§ What is needed: In the records below, the line with "# Özyönetim ve Kaizen" opens the range and the line with "MERCHANTABILITY or FITNESS" closes it; print that range exactly and nothing else.

§ Input material:

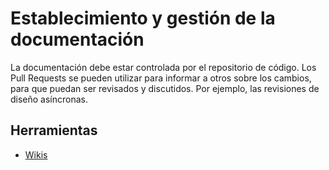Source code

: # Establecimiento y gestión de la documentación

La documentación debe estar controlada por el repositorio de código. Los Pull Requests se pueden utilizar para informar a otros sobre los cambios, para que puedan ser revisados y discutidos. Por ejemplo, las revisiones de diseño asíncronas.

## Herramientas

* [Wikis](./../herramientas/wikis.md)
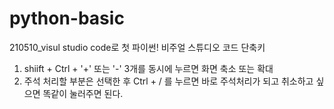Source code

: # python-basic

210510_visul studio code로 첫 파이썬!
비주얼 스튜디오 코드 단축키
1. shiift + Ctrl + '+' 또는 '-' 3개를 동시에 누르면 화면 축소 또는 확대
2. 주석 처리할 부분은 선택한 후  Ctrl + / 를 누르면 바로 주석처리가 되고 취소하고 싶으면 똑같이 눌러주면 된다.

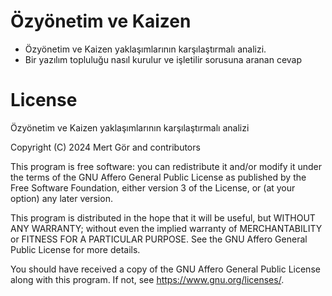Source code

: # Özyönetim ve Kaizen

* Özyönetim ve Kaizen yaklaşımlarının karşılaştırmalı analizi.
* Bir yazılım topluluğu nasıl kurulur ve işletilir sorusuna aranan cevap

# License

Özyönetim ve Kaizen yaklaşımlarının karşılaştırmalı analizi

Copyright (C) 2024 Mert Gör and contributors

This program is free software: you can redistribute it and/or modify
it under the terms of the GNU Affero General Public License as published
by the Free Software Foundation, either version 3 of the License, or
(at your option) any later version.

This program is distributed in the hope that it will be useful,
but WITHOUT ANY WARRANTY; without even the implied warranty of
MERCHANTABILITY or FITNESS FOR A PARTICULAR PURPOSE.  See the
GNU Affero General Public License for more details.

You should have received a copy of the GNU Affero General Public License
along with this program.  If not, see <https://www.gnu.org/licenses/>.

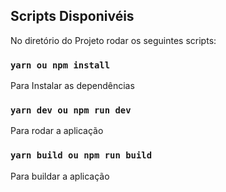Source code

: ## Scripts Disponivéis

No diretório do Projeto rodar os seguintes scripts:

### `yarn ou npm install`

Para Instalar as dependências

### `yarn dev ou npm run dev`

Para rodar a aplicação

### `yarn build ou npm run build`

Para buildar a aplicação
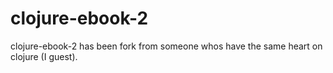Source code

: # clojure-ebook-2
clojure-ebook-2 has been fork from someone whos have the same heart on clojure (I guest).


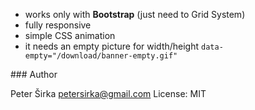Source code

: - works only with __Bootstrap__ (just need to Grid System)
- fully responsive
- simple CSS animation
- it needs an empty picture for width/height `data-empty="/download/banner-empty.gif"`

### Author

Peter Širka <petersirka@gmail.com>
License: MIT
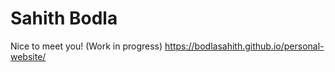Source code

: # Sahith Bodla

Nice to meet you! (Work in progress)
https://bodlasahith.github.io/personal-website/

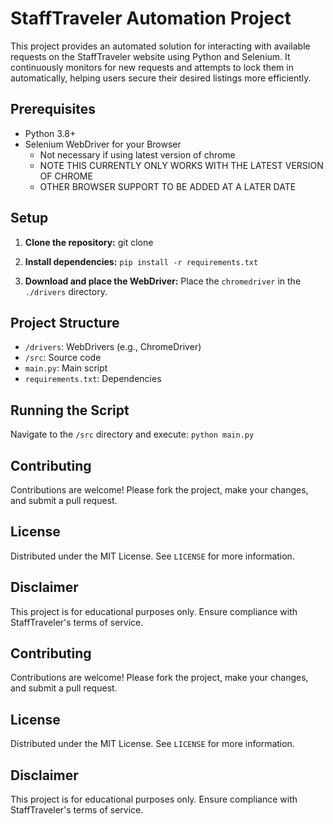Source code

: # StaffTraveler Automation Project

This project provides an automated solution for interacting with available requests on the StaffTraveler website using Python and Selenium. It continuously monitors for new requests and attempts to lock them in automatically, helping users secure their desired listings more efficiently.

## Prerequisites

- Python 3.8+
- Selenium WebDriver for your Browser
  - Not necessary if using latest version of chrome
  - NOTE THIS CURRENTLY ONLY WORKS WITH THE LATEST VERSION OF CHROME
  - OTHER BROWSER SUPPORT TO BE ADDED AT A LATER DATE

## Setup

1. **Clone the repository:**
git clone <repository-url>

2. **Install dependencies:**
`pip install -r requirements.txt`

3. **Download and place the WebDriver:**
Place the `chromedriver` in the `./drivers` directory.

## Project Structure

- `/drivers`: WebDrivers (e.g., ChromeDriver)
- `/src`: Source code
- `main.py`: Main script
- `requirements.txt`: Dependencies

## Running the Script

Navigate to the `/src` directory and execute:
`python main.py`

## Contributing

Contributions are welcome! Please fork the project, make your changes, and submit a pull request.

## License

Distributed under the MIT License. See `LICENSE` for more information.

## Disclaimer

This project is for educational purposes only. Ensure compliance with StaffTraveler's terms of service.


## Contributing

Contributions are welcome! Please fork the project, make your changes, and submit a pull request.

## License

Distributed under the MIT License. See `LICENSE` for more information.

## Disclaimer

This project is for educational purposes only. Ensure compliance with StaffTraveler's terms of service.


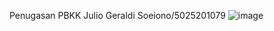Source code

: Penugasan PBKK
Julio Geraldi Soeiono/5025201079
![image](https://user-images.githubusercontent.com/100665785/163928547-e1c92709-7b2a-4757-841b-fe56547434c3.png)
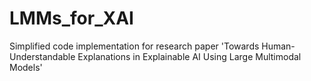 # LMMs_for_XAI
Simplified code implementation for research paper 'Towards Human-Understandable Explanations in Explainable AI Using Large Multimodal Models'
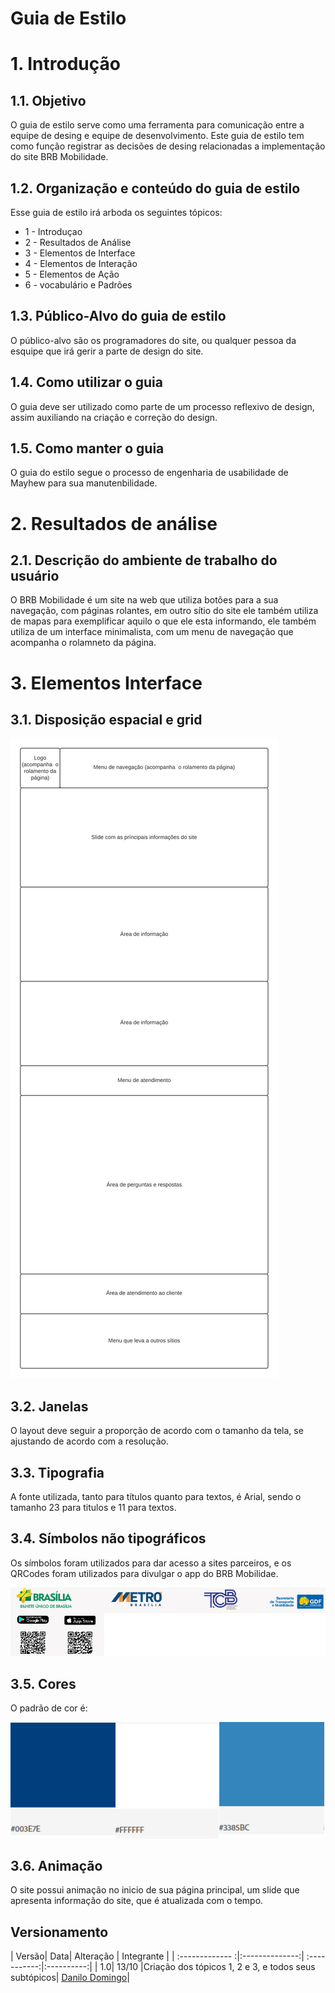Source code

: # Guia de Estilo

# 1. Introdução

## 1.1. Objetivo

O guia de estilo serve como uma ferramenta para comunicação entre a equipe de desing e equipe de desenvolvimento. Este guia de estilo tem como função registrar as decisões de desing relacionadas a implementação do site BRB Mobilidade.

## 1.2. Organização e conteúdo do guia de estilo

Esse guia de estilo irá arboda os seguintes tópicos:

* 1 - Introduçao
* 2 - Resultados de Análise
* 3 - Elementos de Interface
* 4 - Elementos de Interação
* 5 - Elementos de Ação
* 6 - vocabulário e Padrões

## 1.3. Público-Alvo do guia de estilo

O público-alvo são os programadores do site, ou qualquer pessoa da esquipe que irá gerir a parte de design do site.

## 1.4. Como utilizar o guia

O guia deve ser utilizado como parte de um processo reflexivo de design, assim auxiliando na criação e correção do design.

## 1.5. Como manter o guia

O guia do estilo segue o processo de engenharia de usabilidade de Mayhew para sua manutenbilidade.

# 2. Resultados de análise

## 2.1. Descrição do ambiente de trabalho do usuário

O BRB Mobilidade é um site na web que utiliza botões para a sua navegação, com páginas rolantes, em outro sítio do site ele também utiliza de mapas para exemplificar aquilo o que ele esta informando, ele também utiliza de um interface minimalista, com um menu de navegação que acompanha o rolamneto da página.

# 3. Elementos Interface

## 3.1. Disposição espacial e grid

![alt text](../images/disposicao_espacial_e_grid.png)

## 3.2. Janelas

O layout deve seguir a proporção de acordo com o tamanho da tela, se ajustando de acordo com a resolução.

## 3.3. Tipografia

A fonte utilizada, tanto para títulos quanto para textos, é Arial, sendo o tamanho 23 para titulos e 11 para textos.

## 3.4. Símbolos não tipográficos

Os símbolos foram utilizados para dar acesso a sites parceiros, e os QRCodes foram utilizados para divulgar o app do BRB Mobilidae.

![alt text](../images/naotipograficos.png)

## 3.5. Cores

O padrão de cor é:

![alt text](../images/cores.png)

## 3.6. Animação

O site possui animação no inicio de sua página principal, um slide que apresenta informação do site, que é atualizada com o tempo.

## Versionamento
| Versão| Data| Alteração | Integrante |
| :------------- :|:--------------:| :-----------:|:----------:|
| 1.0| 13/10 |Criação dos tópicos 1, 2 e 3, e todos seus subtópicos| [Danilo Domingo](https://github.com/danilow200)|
* * *
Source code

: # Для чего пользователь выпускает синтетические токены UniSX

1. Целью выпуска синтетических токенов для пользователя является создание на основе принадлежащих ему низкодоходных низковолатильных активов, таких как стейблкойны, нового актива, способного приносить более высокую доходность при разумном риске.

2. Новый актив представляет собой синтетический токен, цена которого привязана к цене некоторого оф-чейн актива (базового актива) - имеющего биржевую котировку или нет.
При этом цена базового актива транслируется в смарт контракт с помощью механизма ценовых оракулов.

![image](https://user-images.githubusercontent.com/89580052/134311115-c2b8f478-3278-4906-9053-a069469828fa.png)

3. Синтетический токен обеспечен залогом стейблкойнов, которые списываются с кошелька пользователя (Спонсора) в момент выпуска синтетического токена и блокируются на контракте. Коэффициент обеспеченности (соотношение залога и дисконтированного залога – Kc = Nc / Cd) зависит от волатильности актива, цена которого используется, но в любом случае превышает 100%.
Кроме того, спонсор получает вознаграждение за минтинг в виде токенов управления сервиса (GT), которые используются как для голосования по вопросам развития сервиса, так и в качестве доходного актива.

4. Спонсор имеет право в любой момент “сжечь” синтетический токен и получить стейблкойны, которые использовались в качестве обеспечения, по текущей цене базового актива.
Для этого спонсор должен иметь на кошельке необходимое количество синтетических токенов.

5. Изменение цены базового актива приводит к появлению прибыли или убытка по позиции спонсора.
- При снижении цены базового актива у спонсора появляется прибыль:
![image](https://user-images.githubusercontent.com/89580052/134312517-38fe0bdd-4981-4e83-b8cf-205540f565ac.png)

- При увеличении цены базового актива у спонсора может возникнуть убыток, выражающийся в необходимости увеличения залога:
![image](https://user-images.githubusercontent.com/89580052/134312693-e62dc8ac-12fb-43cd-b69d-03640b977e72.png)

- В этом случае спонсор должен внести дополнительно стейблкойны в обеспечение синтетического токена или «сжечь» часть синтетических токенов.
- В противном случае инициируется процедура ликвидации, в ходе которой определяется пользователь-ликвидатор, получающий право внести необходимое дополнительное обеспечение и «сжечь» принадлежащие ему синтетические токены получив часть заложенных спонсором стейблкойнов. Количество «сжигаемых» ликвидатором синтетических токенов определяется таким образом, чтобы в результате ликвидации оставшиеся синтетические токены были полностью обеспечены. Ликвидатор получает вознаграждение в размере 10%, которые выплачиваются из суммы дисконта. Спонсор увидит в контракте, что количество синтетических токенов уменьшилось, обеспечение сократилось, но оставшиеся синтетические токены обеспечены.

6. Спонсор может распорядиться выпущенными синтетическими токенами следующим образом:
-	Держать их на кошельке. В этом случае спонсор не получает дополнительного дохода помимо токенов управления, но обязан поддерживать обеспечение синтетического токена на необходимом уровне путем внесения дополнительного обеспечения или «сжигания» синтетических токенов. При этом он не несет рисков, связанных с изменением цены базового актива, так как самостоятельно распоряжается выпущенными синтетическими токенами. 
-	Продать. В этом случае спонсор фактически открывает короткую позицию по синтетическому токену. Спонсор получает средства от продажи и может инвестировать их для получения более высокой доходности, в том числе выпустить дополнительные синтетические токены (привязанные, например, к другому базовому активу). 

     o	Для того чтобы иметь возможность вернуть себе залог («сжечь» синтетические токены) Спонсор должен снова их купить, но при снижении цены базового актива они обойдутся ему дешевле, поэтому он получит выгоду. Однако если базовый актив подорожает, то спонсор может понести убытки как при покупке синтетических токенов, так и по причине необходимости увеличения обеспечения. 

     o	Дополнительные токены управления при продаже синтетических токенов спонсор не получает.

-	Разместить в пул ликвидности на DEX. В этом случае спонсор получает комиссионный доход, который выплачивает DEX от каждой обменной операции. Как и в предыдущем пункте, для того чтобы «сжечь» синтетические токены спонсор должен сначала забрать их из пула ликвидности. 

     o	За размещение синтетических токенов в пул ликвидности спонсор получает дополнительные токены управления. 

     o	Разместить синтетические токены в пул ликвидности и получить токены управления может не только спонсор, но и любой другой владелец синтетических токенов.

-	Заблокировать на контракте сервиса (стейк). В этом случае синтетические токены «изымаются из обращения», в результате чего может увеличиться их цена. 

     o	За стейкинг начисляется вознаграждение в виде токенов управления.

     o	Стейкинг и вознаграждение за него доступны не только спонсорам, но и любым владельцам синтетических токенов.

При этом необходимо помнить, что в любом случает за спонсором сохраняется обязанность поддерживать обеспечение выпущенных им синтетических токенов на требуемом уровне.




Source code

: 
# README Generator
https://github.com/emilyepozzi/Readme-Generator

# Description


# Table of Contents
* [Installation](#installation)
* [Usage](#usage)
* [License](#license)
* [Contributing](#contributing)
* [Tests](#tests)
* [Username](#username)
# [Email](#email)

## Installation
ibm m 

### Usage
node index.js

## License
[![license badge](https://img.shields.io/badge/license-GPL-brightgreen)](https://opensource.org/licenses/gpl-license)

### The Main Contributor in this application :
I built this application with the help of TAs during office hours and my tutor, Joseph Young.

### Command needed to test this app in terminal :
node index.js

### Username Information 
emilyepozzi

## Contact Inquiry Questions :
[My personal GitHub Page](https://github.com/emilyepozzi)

§ Result:
: # Özyönetim ve Kaizen

* Özyönetim ve Kaizen yaklaşımlarının karşılaştırmalı analizi.
* Bir yazılım topluluğu nasıl kurulur ve işletilir sorusuna aranan cevap

# License

Özyönetim ve Kaizen yaklaşımlarının karşılaştırmalı analizi

Copyright (C) 2024 Mert Gör and contributors

This program is free software: you can redistribute it and/or modify
it under the terms of the GNU Affero General Public License as published
by the Free Software Foundation, either version 3 of the License, or
(at your option) any later version.

This program is distributed in the hope that it will be useful,
but WITHOUT ANY WARRANTY; without even the implied warranty of
MERCHANTABILITY or FITNESS FOR A PARTICULAR PURPOSE.  See the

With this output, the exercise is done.